__Problem description__: From the listing below, copy each line where "Linux多线程服务端编程" occurs.

__Source information__:
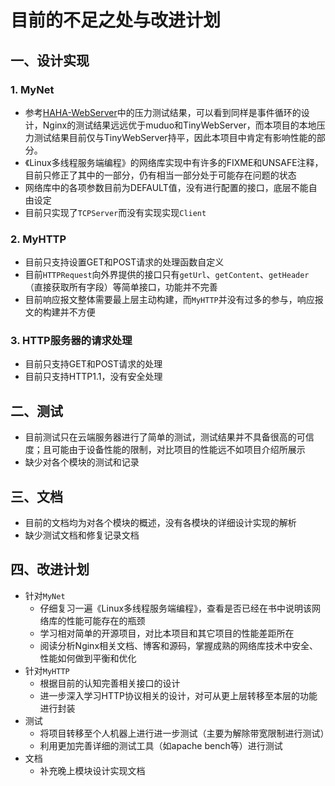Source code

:# 目前的不足之处与改进计划

## 一、设计实现

### 1. MyNet

- 参考[HAHA-WebServer](https://github.com/tomatowithpotato/HAHA-WebServer)中的压力测试结果，可以看到同样是事件循环的设计，Nginx的测试结果远远优于muduo和TinyWebServer，而本项目的本地压力测试结果目前仅与TinyWebServer持平，因此本项目中肯定有影响性能的部分。
- 《Linux多线程服务端编程》的网络库实现中有许多的FIXME和UNSAFE注释，目前只修正了其中的一部分，仍有相当一部分处于可能存在问题的状态
- 网络库中的各项参数目前为DEFAULT值，没有进行配置的接口，底层不能自由设定
- 目前只实现了`TCPServer`而没有实现实现`Client`



### 2. MyHTTP

- 目前只支持设置GET和POST请求的处理函数自定义
- 目前`HTTPRequest`向外界提供的接口只有`getUrl`、`getContent`、`getHeader`（直接获取所有字段）等简单接口，功能并不完善
- 目前响应报文整体需要最上层主动构建，而`MyHTTP`并没有过多的参与，响应报文的构建并不方便



### 3. HTTP服务器的请求处理

- 目前只支持GET和POST请求的处理
- 目前只支持HTTP1.1，没有安全处理



## 二、测试

- 目前测试只在云端服务器进行了简单的测试，测试结果并不具备很高的可信度；且可能由于设备性能的限制，对比项目的性能远不如项目介绍所展示
- 缺少对各个模块的测试和记录



## 三、文档

- 目前的文档均为对各个模块的概述，没有各模块的详细设计实现的解析
- 缺少测试文档和修复记录文档



## 四、改进计划

- 针对`MyNet`
  - 仔细复习一遍《Linux多线程服务端编程》，查看是否已经在书中说明该网络库的性能可能存在的瓶颈
  - 学习相对简单的开源项目，对比本项目和其它项目的性能差距所在
  - 阅读分析Nginx相关文档、博客和源码，掌握成熟的网络库技术中安全、性能如何做到平衡和优化
- 针对`MyHTTP`
  - 根据目前的认知完善相关接口的设计
  - 进一步深入学习HTTP协议相关的设计，对可从更上层转移至本层的功能进行封装
- 测试
  - 将项目转移至个人机器上进行进一步测试（主要为解除带宽限制进行测试）
  - 利用更加完善详细的测试工具（如apache bench等）进行测试
- 文档
  - 补充晚上模块设计实现文档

__Result for this task__:
- 《Linux多线程服务端编程》的网络库实现中有许多的FIXME和UNSAFE注释，目前只修正了其中的一部分，仍有相当一部分处于可能存在问题的状态
  - 仔细复习一遍《Linux多线程服务端编程》，查看是否已经在书中说明该网络库的性能可能存在的瓶颈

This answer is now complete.